DIRECTIONS: Pull every line with "master" from the data below and copy it.

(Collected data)
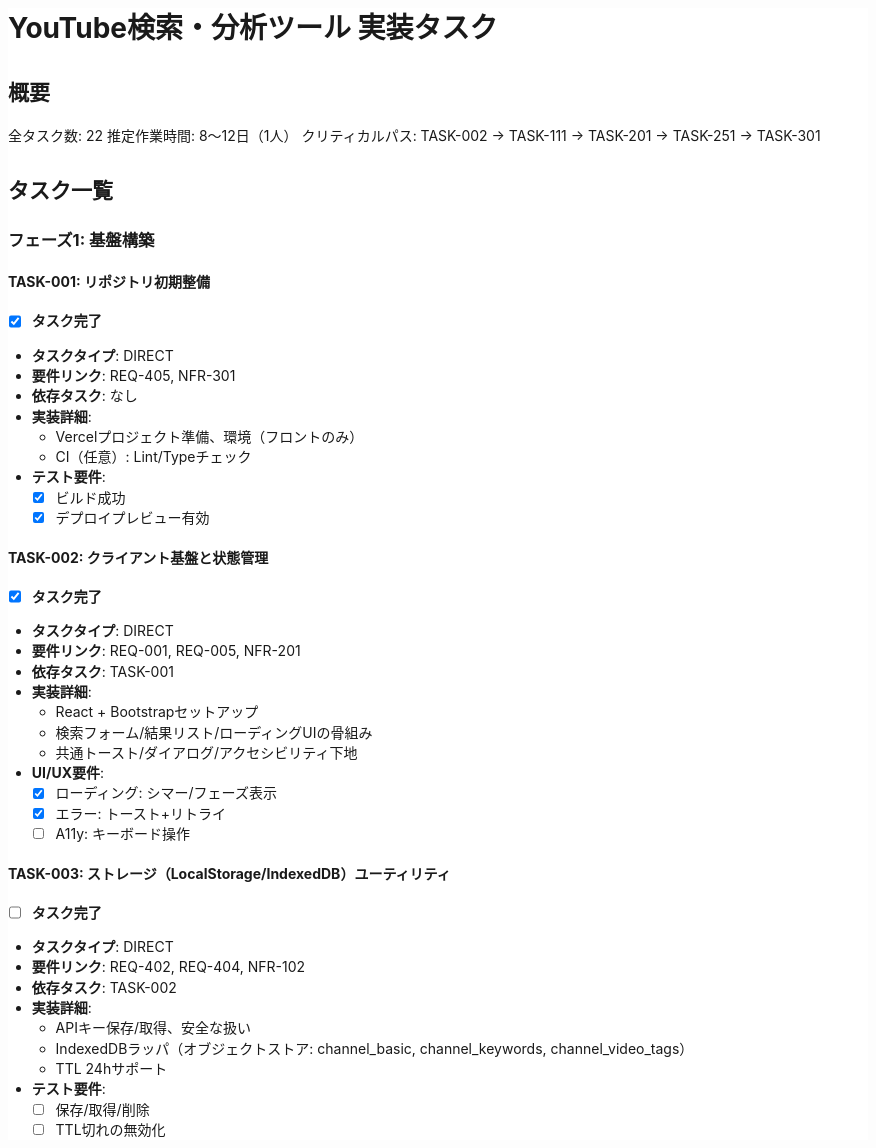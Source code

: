 # YouTube検索・分析ツール 実装タスク

## 概要

全タスク数: 22
推定作業時間: 8〜12日（1人）
クリティカルパス: TASK-002 → TASK-111 → TASK-201 → TASK-251 → TASK-301

## タスク一覧

### フェーズ1: 基盤構築

#### TASK-001: リポジトリ初期整備
- [x] **タスク完了**
- **タスクタイプ**: DIRECT
- **要件リンク**: REQ-405, NFR-301
- **依存タスク**: なし
- **実装詳細**:
  - Vercelプロジェクト準備、環境（フロントのみ）
  - CI（任意）: Lint/Typeチェック
- **テスト要件**:
  - [x] ビルド成功
  - [x] デプロイプレビュー有効

#### TASK-002: クライアント基盤と状態管理
- [x] **タスク完了**
- **タスクタイプ**: DIRECT
- **要件リンク**: REQ-001, REQ-005, NFR-201
- **依存タスク**: TASK-001
- **実装詳細**:
  - React + Bootstrapセットアップ
  - 検索フォーム/結果リスト/ローディングUIの骨組み
  - 共通トースト/ダイアログ/アクセシビリティ下地
- **UI/UX要件**:
  - [x] ローディング: シマー/フェーズ表示
  - [x] エラー: トースト+リトライ
  - [ ] A11y: キーボード操作

#### TASK-003: ストレージ（LocalStorage/IndexedDB）ユーティリティ
- [ ] **タスク完了**
- **タスクタイプ**: DIRECT
- **要件リンク**: REQ-402, REQ-404, NFR-102
- **依存タスク**: TASK-002
- **実装詳細**:
  - APIキー保存/取得、安全な扱い
  - IndexedDBラッパ（オブジェクトストア: channel_basic, channel_keywords, channel_video_tags）
  - TTL 24hサポート
- **テスト要件**:
  - [ ] 保存/取得/削除
  - [ ] TTL切れの無効化
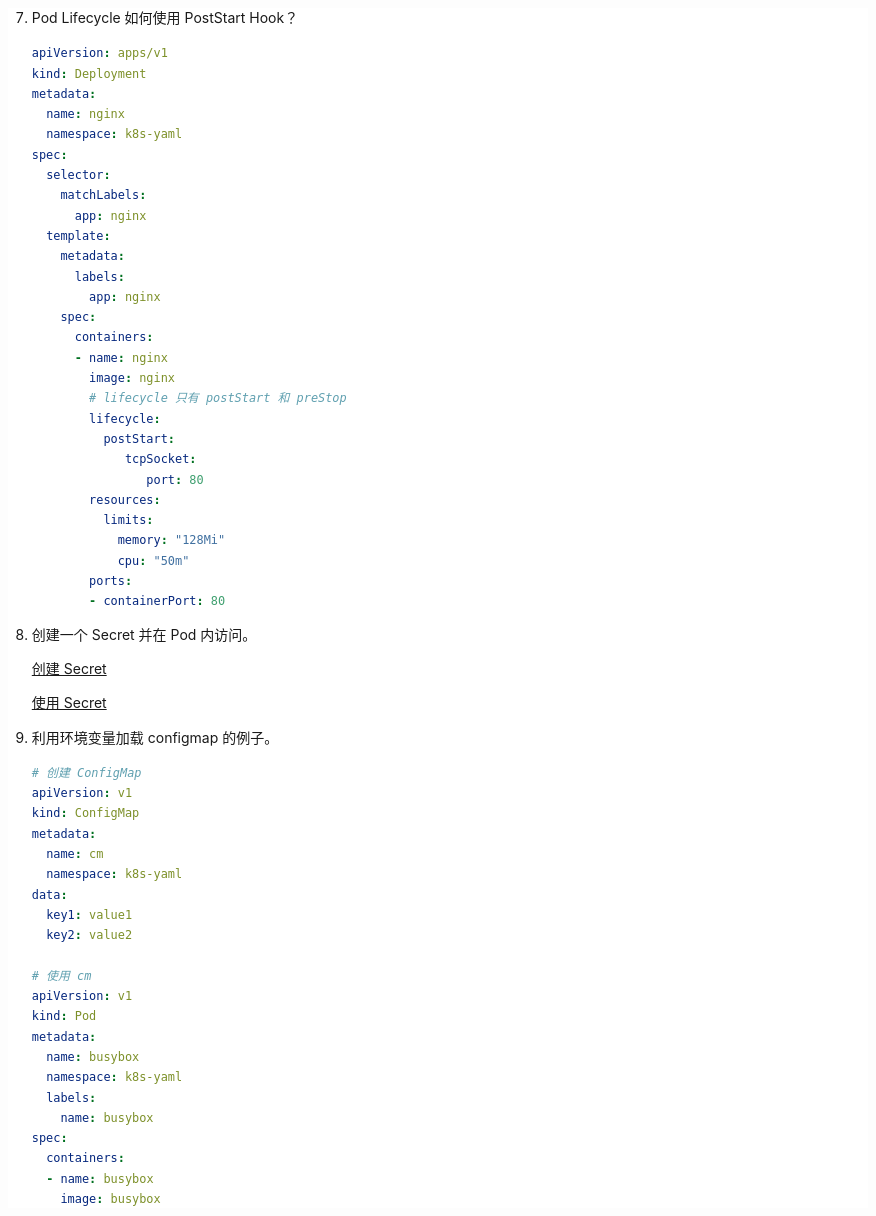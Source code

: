    

7. Pod Lifecycle 如何使用 PostStart Hook？

   ```yaml
   apiVersion: apps/v1
   kind: Deployment
   metadata:
     name: nginx
     namespace: k8s-yaml
   spec:
     selector:
       matchLabels:
         app: nginx
     template:
       metadata:
         labels:
           app: nginx
       spec:
         containers:
         - name: nginx
           image: nginx
           # lifecycle 只有 postStart 和 preStop
           lifecycle:
             postStart:
                tcpSocket:
                   port: 80
           resources:
             limits:
               memory: "128Mi"
               cpu: "50m"
           ports:
           - containerPort: 80
   ```

   

8. 创建一个 Secret 并在 Pod 内访问。

   [创建 Secret](https://github.com/opsxin/k8s-yaml/blob/master/Other/busybox-secret.yml)

   [使用 Secret](https://github.com/opsxin/k8s-yaml/blob/master/Other/busybox-use-secret.yml)

   

9. 利用环境变量加载 configmap 的例子。

   ```yaml
   # 创建 ConfigMap
   apiVersion: v1
   kind: ConfigMap
   metadata:
     name: cm
     namespace: k8s-yaml
   data:
     key1: value1
     key2: value2
   
   # 使用 cm
   apiVersion: v1
   kind: Pod
   metadata:
     name: busybox
     namespace: k8s-yaml
     labels:
       name: busybox
   spec:
     containers:
     - name: busybox
       image: busybox
   ```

WRITTEN REPLY:
   [创建 Secret](https://github.com/opsxin/k8s-yaml/blob/master/Other/busybox-secret.yml)
   [使用 Secret](https://github.com/opsxin/k8s-yaml/blob/master/Other/busybox-use-secret.yml)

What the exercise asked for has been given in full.